Roland DG to increase production of wide-format printers by 40% per year

Roland DG Corporation has announced the start of construction on an expansion of its manufacturing facility in Samutsakhon, Thailand. The new facility is on the right side of the main building.

The expansion is part of the “Transition into a lean organisation” core initiative of the midterm business plan (FY2021 to FY2023) announced on February 12, 2021. Manufacturing at the Miyakoda factory in Hamamatsu, Japan will be transferred to the factory in Thailand to help strengthen Roland DG’s cost competitiveness and will be operated as the center of volume production. As Roland DG focuses on another core initiative “Transformation of the business portfolio” of its midterm plan, the Thai factory will also take the role of producing models developed for emerging countries where further growth is anticipated.

The Thai factory began operation in October 2012 as Roland DG’s first overseas factory. It harnesses all the advantages of Roland DG’s proprietary digital cell production system* for assisting operations with digital technologies to perform the same level of reliable, high-quality manufacturing as achieved in Japan. The Thai factory has also established an independent manufacturing system with a greater focus on local procurement of materials and parts. This marks the second time the factory has been expanded following construction work in 2014 due to growth in production volume.
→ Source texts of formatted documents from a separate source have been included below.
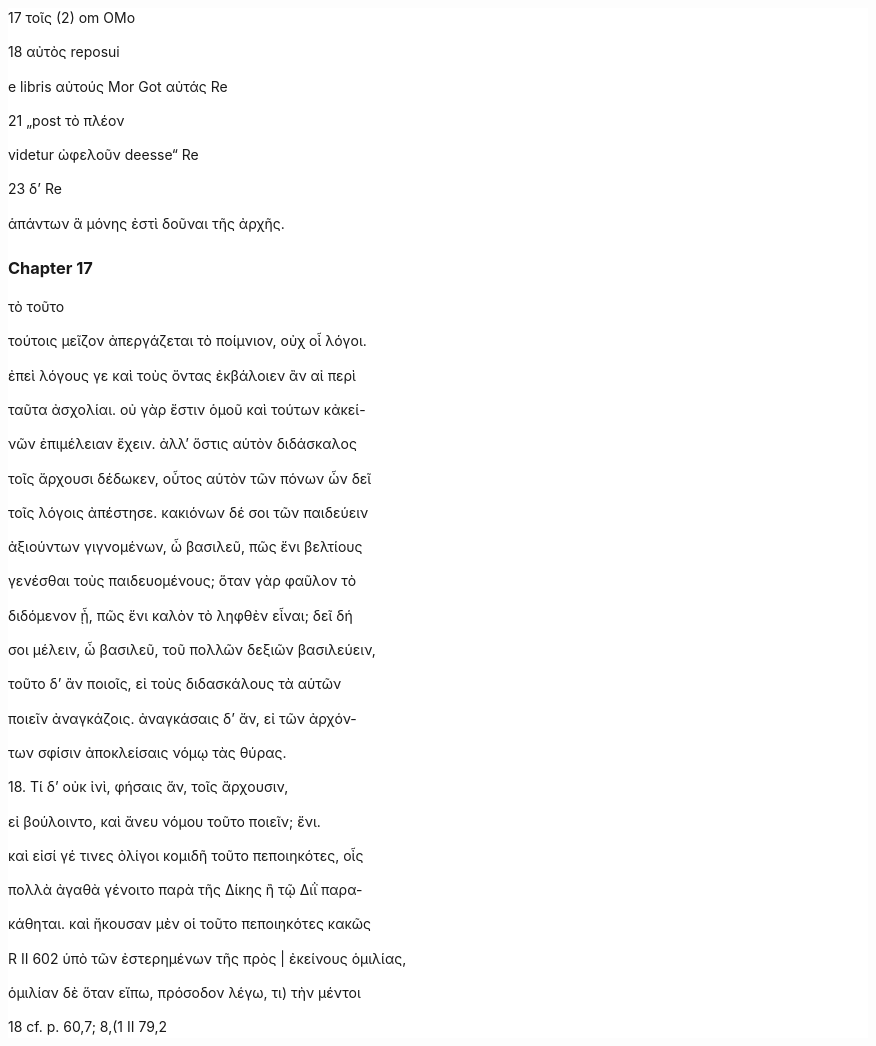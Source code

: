 <note type="footnote">17 τοῖς (2) om ΟΜο</note>

<note type="footnote">18 αὐτὸς reposui

e libris αὐτούς Mor Got αὐτάς Re</note>

<note type="footnote">21 „post τὸ πλέον

videtur ὠφελοῦν deesse“ Re</note>

<note type="footnote">23 δ’ Re</note>



<pb n="14"/>



ἁπάντων ἃ μόνης ἐστὶ δοῦναι τῆς ἀρχῆς.</p>


### Chapter 17

<p>τὸ τοῦτο

τούτοις μεῖζον ἀπεργάζεται τὸ ποίμνιον, οὐχ οἶ λόγοι.

ἐπεὶ λόγους γε καὶ τοὺς ὄντας ἐκβάλοιεν ἂν αἰ περὶ

ταῦτα ἀσχολίαι. οὐ γὰρ ἔστιν ὁμοῦ καὶ τούτων κἀκεί-

<lb n="5"/> νῶν ἐπιμέλειαν ἔχειν. ἀλλ’ ὅστις αὑτὸν διδάσκαλος

τοῖς ἄρχουσι δέδωκεν, οὗτος αὑτὸν τῶν πόνων ὧν δεῖ

τοῖς λόγοις ἀπέστησε. κακιόνων δέ σοι τῶν παιδεύειν

ἀξιούντων γιγνομένων, ὦ βασιλεῦ, πῶς ἔνι βελτίους

γενέσθαι τοὺς παιδευομένους; ὅταν γὰρ φαῦλον τὸ

<lb n="10"/> διδόμενον ᾖ, πῶς ἔνι καλὸν τὸ ληφθὲν εἶναι; δεῖ δή

σοι μέλειν, ὦ βασιλεῦ, τοῦ πολλῶν δεξιῶν βασιλεύειν,

τοῦτο δ’ ἂν ποιοῖς, εἰ τοὺς διδασκάλους τὰ αὑτῶν

ποιεῖν ἀναγκάζοις. ἀναγκάσαις δ’ ἄν, εἰ τῶν ἀρχόν-

των σφίσιν ἀποκλείσαις νόμῳ τὰς θύρας.</p>

<lb n="15"/> <p>18. Τί δ’ οὐκ ἰνὶ, φήσαις ἄν, τοῖς ἄρχουσιν,

εἰ βούλοιντο, καὶ ἄνευ νόμου τοῦτο ποιεῖν; ἔνι.

καὶ εἰσί γέ τινες ὀλίγοι κομιδῆ τοῦτο πεποιηκότες, οἶς

πολλὰ ἀγαθὰ γένοιτο παρὰ τῆς Δίκης ἢ τῷ Διῒ παρα-

κάθηται. καὶ ἤκουσαν μὲν οἱ τοῦτο πεποιηκότες κακῶς

<note type="marginal">R II 602</note> ὑπὸ τῶν ἐστερημένων τῆς πρὸς | ἐκείνους ὁμιλίας,

<lb n="21"/> ὁμιλίαν δὲ ὅταν εἴπω, πρόσοδον λέγω, τι) τὴν μέντοι

<note type="footnote">18 cf. p. 60,7; 8,(1 II 79,2</note>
The layout changes made after expansion will increase the total floor area of the factory from the current 6,907 m2 to 9,960 m2, and increase the current production area by approximately 40% to 7,162 m2. Transferring production of inkjet printers, dental milling machines and other high-volume products currently made at the Miyakoda factory will double the existing 16 models to 32, with wide-format inkjet printer production capacity increased by approximately 40% to 17,000 units per year. Changes to the production area layout will ensure a smooth flow of operations, from receiving parts to storage, picking, production, and shipment to boost operating efficiency. Expansion work is planned to be completed by the end of November 2021, with full-scale operations of the entire factory including the expanded area slated to begin in January 2022.
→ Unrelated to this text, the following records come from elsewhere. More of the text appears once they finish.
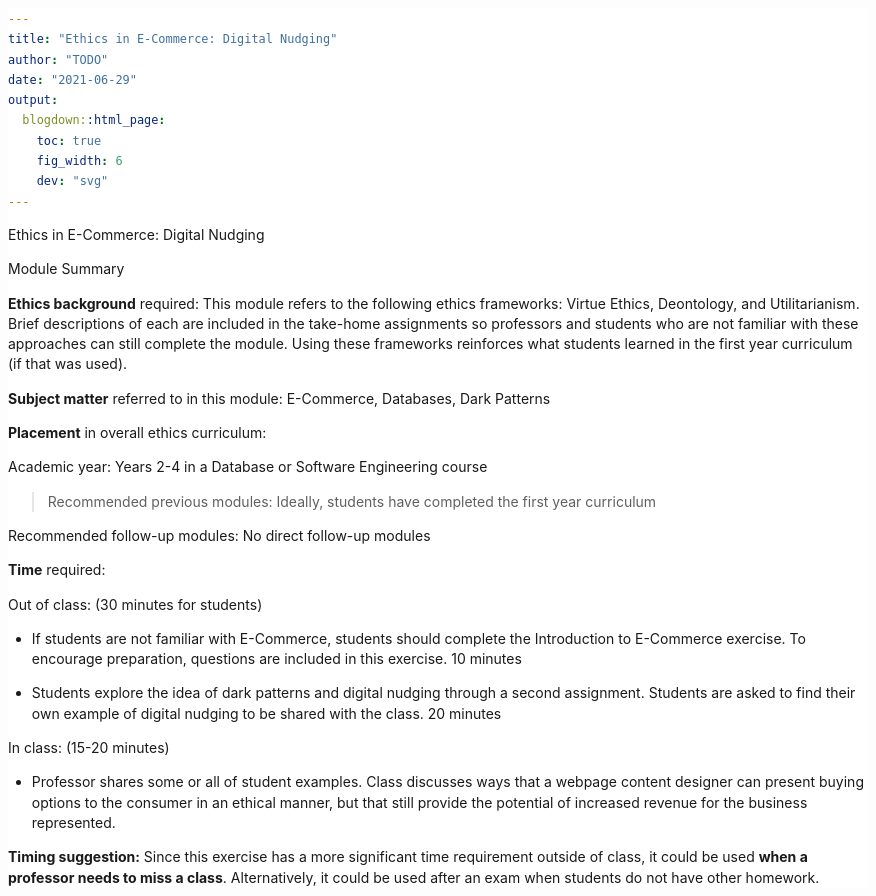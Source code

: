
 ```yaml
---
title: "Ethics in E-Commerce: Digital Nudging"
author: "TODO"
date: "2021-06-29"
output:
  blogdown::html_page:
    toc: true
    fig_width: 6
    dev: "svg"
---
```


Ethics in E-Commerce: Digital Nudging

Module Summary

**Ethics background** required: This module refers to the following
ethics frameworks: Virtue Ethics, Deontology, and Utilitarianism. Brief
descriptions of each are included in the take-home assignments so
professors and students who are not familiar with these approaches can
still complete the module. Using these frameworks reinforces what
students learned in the first year curriculum (if that was used).

**Subject matter** referred to in this module: E-Commerce, Databases,
Dark Patterns

**Placement** in overall ethics curriculum:

Academic year: Years 2-4 in a Database or Software Engineering course

> Recommended previous modules: Ideally, students have completed the
> first year curriculum

Recommended follow-up modules: No direct follow-up modules

**Time** required:

Out of class: (30 minutes for students)

-   If students are not familiar with E-Commerce, students should
    complete the Introduction to E-Commerce exercise. To encourage
    preparation, questions are included in this exercise. 10 minutes

-   Students explore the idea of dark patterns and digital nudging
    through a second assignment. Students are asked to find their own
    example of digital nudging to be shared with the class. 20 minutes

In class: (15-20 minutes)

-   Professor shares some or all of student examples. Class discusses
    ways that a webpage content designer can present buying options to
    the consumer in an ethical manner, but that still provide the
    potential of increased revenue for the business represented.

**Timing suggestion:** Since this exercise has a more significant time
requirement outside of class, it could be used **when a professor needs
to miss a class**. Alternatively, it could be used after an exam when
students do not have other homework.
Beginning in 2022, the Miyakoda factory will assume the role of manufacturing prototypes, assisting with the launch of new products, and developing advanced production technologies. While still retaining minimum manufacturing capability as part of BCP (Business Continuity Planning), the Miyakoda factory will integrate warehouse operations and offices.
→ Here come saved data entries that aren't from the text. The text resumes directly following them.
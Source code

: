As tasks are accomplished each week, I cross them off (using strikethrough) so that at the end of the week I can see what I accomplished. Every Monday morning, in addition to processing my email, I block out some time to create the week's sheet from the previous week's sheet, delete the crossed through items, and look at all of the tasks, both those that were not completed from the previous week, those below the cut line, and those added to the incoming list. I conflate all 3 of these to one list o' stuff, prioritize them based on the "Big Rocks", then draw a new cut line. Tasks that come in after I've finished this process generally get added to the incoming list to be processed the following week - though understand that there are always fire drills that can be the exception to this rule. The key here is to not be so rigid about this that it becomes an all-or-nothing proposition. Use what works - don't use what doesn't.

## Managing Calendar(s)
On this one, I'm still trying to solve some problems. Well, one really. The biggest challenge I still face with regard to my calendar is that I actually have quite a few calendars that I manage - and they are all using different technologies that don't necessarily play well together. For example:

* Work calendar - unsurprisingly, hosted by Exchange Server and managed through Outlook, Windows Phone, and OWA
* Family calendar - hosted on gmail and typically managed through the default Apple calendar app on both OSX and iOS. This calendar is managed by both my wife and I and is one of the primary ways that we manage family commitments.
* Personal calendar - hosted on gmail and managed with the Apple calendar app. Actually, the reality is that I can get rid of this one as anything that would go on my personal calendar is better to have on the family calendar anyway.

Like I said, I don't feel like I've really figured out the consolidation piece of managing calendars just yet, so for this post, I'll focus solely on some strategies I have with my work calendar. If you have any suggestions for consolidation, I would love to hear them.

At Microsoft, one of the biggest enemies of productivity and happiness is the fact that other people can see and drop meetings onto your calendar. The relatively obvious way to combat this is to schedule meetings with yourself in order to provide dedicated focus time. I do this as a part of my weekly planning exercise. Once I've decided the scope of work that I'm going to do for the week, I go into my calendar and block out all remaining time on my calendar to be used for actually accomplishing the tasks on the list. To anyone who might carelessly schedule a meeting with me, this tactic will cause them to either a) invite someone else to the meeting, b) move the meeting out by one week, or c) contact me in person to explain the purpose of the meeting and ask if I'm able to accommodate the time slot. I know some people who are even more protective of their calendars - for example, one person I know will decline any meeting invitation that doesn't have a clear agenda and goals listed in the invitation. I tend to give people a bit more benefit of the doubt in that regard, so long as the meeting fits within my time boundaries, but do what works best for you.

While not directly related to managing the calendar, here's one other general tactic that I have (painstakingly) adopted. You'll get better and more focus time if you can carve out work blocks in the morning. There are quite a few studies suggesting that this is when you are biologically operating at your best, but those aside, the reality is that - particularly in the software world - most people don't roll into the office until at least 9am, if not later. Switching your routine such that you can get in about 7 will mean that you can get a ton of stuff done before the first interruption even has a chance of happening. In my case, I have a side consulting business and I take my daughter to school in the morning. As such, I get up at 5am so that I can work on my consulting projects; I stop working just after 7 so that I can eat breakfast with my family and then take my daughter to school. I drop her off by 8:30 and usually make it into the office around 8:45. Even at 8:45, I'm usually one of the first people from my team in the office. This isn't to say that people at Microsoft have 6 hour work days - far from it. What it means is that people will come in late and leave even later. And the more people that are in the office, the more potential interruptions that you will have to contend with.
Roland DG is also making preparations to develop and market its cell production system as a digital solution for a broad range of multi-item, small-lot production manufacturers.

* Roland DG’s digital cell production system:

Roland DG products are manufactured using a proprietary digital cell production system. Assemblers follow the steps shown in a 3D graphical manual displayed on a computer monitor to utilise the proper parts, fasteners and electric screwdrivers as specified. The use of digital technology simplifies the memorisation and concentration capabilities of human operators while achieving a high level of both quality and productivity. Another key advantage is an operating log data of each cell is stored on a server, allowing floor managers to monitor work progress and make improvements by analysing data, which in turn enables optimum control of not only each individual cell but also production of the entire factory.

The Miyakoda factory is further developing systems aimed at digitalising entire factories, such as introducing robots and testing automated transport carts loaded with components required for assembly. With growing need for even greater productivity, efforts are also being made for ongoing reductions in unit costs, achieving even shorter delivery lead times, and reducing the volume of in-process inventory.